Tocou a maçaneta. Estava fria. Pelo barulho, a diversão atrás daquela porta era garantida. David sorriu, mas mordeu os lábios logo em seguida. Apanhou o objeto em seu bolso, encarou-o profundamente mais uma vez. Ajustou-o bem em suas mãos e, após um longo suspiro, abriu a porta.

Lá estava ela: deitada na cama, o vestido azul quase levantado. Deleitava-se com o prazer da outra companhia masculina. Ao ver David, arregalou os olhos em surpresa. Tentou dizer algo, mas antes que o fizesse, o homem à porta antecipou-se:

— Surpresa!

David lançou-se sobre a menina, encheu-a de beijos pelo rosto e fez-lhe cócegas com a mão livre. Na outra, em punho, trazia o bracelete prateado que ela tanto queria. Seus olhinhos de criança brilhavam, trazendo ao peito do homem, uma sensação indescritível de calor. Um calor gostoso que começa ali, onde as pulsações se fazem presentes, fortes, e se espalha por cada terminação nervosa do corpo. Os olhos ardiam em lágrimas ao admirar aquela visão: sua filha estarrecida com o susto e a felicidade de ter em sua posse o que tanto queria.

— Pensei que não tínhamos dinheiro para comprar isso... — Sussurrou Adam, seu companheiro.

— É aniversário dela, querido. Ela merece.

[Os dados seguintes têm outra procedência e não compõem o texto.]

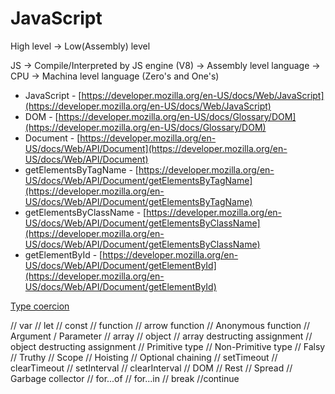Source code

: # JavaScript

High level -> Low(Assembly) level

JS -> Compile/Interpreted by JS engine (V8) -> Assembly level language -> CPU -> Machina level language (Zero's and One's)

- JavaScript - [https://developer.mozilla.org/en-US/docs/Web/JavaScript](https://developer.mozilla.org/en-US/docs/Web/JavaScript)
- DOM - [https://developer.mozilla.org/en-US/docs/Glossary/DOM](https://developer.mozilla.org/en-US/docs/Glossary/DOM)
- Document - [https://developer.mozilla.org/en-US/docs/Web/API/Document](https://developer.mozilla.org/en-US/docs/Web/API/Document)
- getElementsByTagName - [https://developer.mozilla.org/en-US/docs/Web/API/Document/getElementsByTagName](https://developer.mozilla.org/en-US/docs/Web/API/Document/getElementsByTagName)
- getElementsByClassName - [https://developer.mozilla.org/en-US/docs/Web/API/Document/getElementsByClassName](https://developer.mozilla.org/en-US/docs/Web/API/Document/getElementsByClassName)
- getElementById - [https://developer.mozilla.org/en-US/docs/Web/API/Document/getElementById](https://developer.mozilla.org/en-US/docs/Web/API/Document/getElementById)

[Type coercion](https://developer.mozilla.org/en-US/docs/Glossary/Type_coercion)

// var
// let
// const
// function
// arrow function
// Anonymous function
// Argument / Parameter
// array
// object
// array destructing assignment
// object destructing assignment
// Primitive type
// Non-Primitive type
// Falsy
// Truthy
// Scope
// Hoisting
// Optional chaining
// setTimeout
// clearTimeout
// setInterval
// clearInterval
// DOM
// Rest
// Spread
// Garbage collector
// for...of
// for...in
// break
//continue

A pequena Avery abraçou seus dois pais com muita força. Correu para sua mãe, aquela que tanto se parecia com ela, e exibiu seu novo presente. Depois, desceram juntos, pais e filha, pegaram o carro de Adam e foram jantar em um restaurante cuja comida era muito apreciada pela menina.

***

No dia seguinte, David telefonou à sua ex-namorada e agradeceu, não só por contar a Avery que seu pai passaria todo o dia no trabalho e não poderia comemorar seu aniversário com ela, mas também, pelo empréstimo da motocicleta, do terno caro, dentre outras coisas.

— Imagina, David! — Ela disse ao outro lado da linha. — Bela surpresa você fez para a nossa filha.